Bu durumun tersine çevrilmesi dünya ülkelerinin tüm para kaynaklarının kullanarak önce kendi elleri ile kirlettiği başta oksijen ve güneş ışınları temini için ilk olarak atmosfer ile savaş yapılan ve tamamen radyasyon ve kimyasal maddelerle kaplı alanların ve daha binlerce çevre felaketi geçirmiş bölgelerin temizlenmesi ve hızla eriyen buzulların yeniden geriye dondurulmaya başlanması ile olacaktır.
Herkes bir 3'ncü dünya savaşı, atom savaşları çıkar mı endişesi ile yaşarken "ben adı konmamış zaten uzun süredir süren savaşların" hemen ama hemen durdurulması ve dünyayı kurtarma ve yaşatma projelerinin acilen başlatılması için uyarı yapmaktayım.
İnsanoğlu dünyayı kirletirken harcadığı paranın binlerce katını maalesef bulup yaratması gerektiğinin altını çizmekteyim (3’üncü dünya savaşı asla olmaz çünkü zaten içindeyiz ve savaş sürüyor. 1 atom bombasını daha ateşlemek artık olası değildir!

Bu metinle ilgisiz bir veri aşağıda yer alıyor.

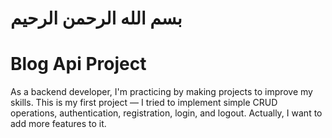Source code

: <h1>بسم الله الرحمن الرحيم</h1>
<h1>Blog Api Project</h1>
As a backend developer, I'm practicing by making projects to improve my skills.
This is my first project — I tried to implement simple CRUD operations, authentication, registration, login, and logout.
Actually, I want to add more features to it.

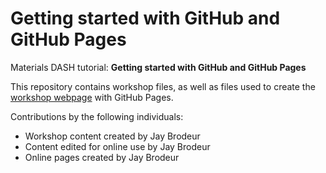 # Getting started with GitHub and GitHub Pages
Materials DASH tutorial: **Getting started with GitHub and GitHub Pages**  

This repository contains workshop files, as well as files used to create the [workshop webpage](https://scds.githib.io/github-pages) with GitHub Pages.


Contributions by the following individuals: 
- Workshop content created by Jay Brodeur
- Content edited for online use by Jay Brodeur
- Online pages created by Jay Brodeur
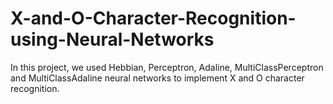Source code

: # X-and-O-Character-Recognition-using-Neural-Networks
In this project, we used Hebbian, Perceptron, Adaline, MultiClassPerceptron and MultiClassAdaline neural networks to implement X and O character recognition.
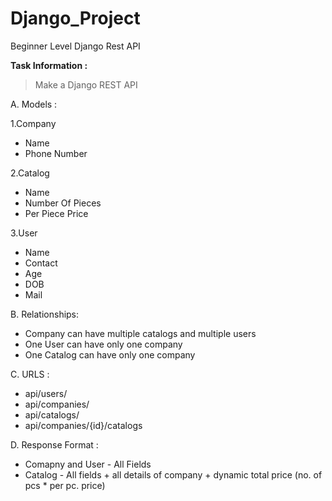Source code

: # Django_Project
Beginner Level Django Rest API


**Task Information :**

>Make a Django REST API

A. Models :

  1.Company 
  - Name
  - Phone Number

  2.Catalog
  - Name
  - Number Of Pieces
  - Per Piece Price

  3.User
  - Name
  - Contact
  - Age
  - DOB
  - Mail


B. Relationships:
  - Company can have multiple catalogs and multiple users
  - One User can have only one company
  - One Catalog can have only one company

C. URLS : 
  - api/users/
  - api/companies/
  - api/catalogs/
  - api/companies/{id}/catalogs

D. Response Format :
  - Comapny and User - All Fields
  - Catalog - All fields + all details of company + dynamic total price (no. of pcs * per pc. price)
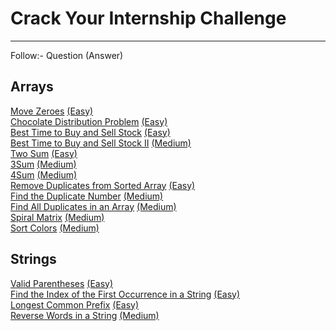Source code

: # Crack Your Internship Challenge
---

Follow:- Question (Answer)

## Arrays
[Move Zeroes](https://leetcode.com/problems/move-zeroes/description/) [(Easy)](/Arrays/Move%20Zeroes(Easy).txt)\
[Chocolate Distribution Problem](https://practice.geeksforgeeks.org/problems/chocolate-distribution-problem3825/1) [(Easy)](/Arrays/Chocolate%20Distribution%20Problem(Easy).txt)\
[Best Time to Buy and Sell Stock](https://leetcode.com/problems/move-zeroes/description/) [(Easy)](/Arrays/Best%20Time%20to%20Buy%20and%20Sell%20Stock(Easy).txt)\
[Best Time to Buy and Sell Stock II](https://leetcode.com/problems/best-time-to-buy-and-sell-stock-ii/description/) [(Medium)](/Arrays/Best%20Time%20to%20Buy%20and%20Sell%20Stock%20II(Medium).txt)\
[Two Sum](https://leetcode.com/problems/two-sum/description/) [(Easy)](/Arrays/Two%20Sum(Easy).txt)\
[3Sum](https://leetcode.com/problems/3sum/description/) [(Medium)](/Arrays/3Sum(Medium).txt)\
[4Sum](https://leetcode.com/problems/4sum/description/) [(Medium)](/Arrays/4Sum(Medium).txt)\
[Remove Duplicates from Sorted Array](https://leetcode.com/problems/remove-duplicates-from-sorted-array/description/) [(Easy)](/Arrays/Remove%20Duplicates%20from%20Sorted%20Array(Easy).txt)\
[Find the Duplicate Number](https://leetcode.com/problems/find-the-duplicate-number/description/) [(Medium)](/Arrays/Find%20the%20Duplicate%20Number(Medium).txt)\
[Find All Duplicates in an Array](https://leetcode.com/problems/find-the-duplicate-number/description/) [(Medium)](/Arrays/Find%20All%20Duplicates%20in%20an%20Array(Medium).txt)\
[Spiral Matrix](https://leetcode.com/problems/spiral-matrix/description/) [(Medium)](/Arrays/Spiral%20Matrix(Medium).txt)\
[Sort Colors](https://leetcode.com/problems/sort-colors/description/) [(Medium)](/Arrays/Sort%20Colors(Medium).txt)

## Strings
[Valid Parentheses](https://leetcode.com/problems/valid-parentheses/description/) [(Easy)](/Strings/Valid%20Parentheses(Easy).txt)\
[Find the Index of the First Occurrence in a String](https://leetcode.com/problems/find-the-index-of-the-first-occurrence-in-a-string/description/) [(Easy)](/Strings/Find%20the%20Index%20of%20the%20First%20Occurrence%20in%20a%20String(Easy).txt)\
[Longest Common Prefix](https://leetcode.com/problems/longest-common-prefix/description/) [(Easy)](/Strings/Longest%20Common%20Prefix(Easy).txt)\
[Reverse Words in a String](https://leetcode.com/problems/reverse-words-in-a-string/description/) [(Medium)](/Strings/Reverse%20Words%20in%20a%20String(Medium).txt)

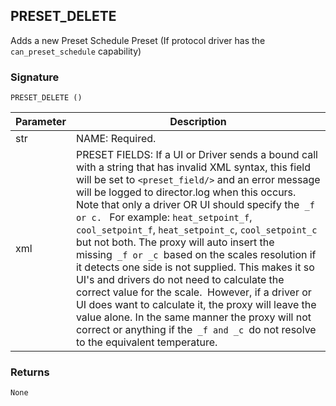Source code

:## PRESET\_DELETE

Adds a new Preset Schedule Preset (If protocol driver has the `can_preset_schedule` capability)



### Signature

`PRESET_DELETE ()`


| Parameter | Description |
| --- | --- |
| str | NAME: Required. |
| xml | PRESET FIELDS: If a UI or Driver sends a bound call with a string that has invalid XML syntax, this field will be set to `<preset_field/>` and an error message will be logged to director.log when this occurs. Note that only a driver OR UI should specify the` _f or c. ` For example: `heat_setpoint_f`, `cool_setpoint_f`, `heat_setpoint_c`, `cool_setpoint_c` but not both. The proxy will auto insert the missing` _f or _c `based on the scales resolution if it detects one side is not supplied. This makes it so UI's and drivers do not need to calculate the correct value for the scale.  However, if a driver or UI does want to calculate it, the proxy will leave the value alone. In the same manner the proxy will not correct or anything if the` _f and _c `do not resolve to the equivalent temperature. |


### Returns

`None`


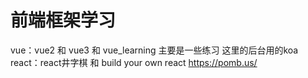 # 前端框架学习  
vue：vue2 和 vue3  和 vue_learning 主要是一些练习 这里的后台用的koa
react：react井字棋 和 build your own react https://pomb.us/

Müthiş bir çevre kirliliği yaşayan Ortadoğu'da atılan tek bir radyasyonlu kurşun dahi anında atmosferi kirletmekte olup, dünya üzerinde yaşayan her insan bu kirliliklerden anında nasibini almaktadır.)
Bendeniz uzun yıllardır süren araştırmalarımın sonucunu aldım ve "Dünyanın yaşam ve ölüm arasındaki tüm şifrelerini çözmüş" bulunmaktayım.
Sağlığım kötüye gitmekte olup yaradanın bana verdiği "insanlığı uyarma" görevimi tam yapıp yaşadığım ömür içinde sizlerle eksiksiz paylaşacağım ve asla Dünyaya borçlu gitmeyeceğim.
Saygı ve sevgilerimle.
ÖNEMLİ NOT: Bugüne kadar yazdığım yazılarda kaynak göstermeden alıntı yapanlara Yaşam Savucusu olduğum için hep göz yumdum. Ancak bu yazımla beraber çok çok önemli dünya, yaşam açıklamalarımın "Yenigün Gazetemiz ve Çevreci Yazar Ümit Bora" kaynak gösterilmeden bir kısmını tek bir cümlesinin dahi alıntı yapılmasını yasaklıyorum.
Buna sebebim kendi doğrularımın başkalarınca haksız yere sahiplenmesidir. Umarım bu açıklamama alıntı yapmak isteyenler saygı duyarlar.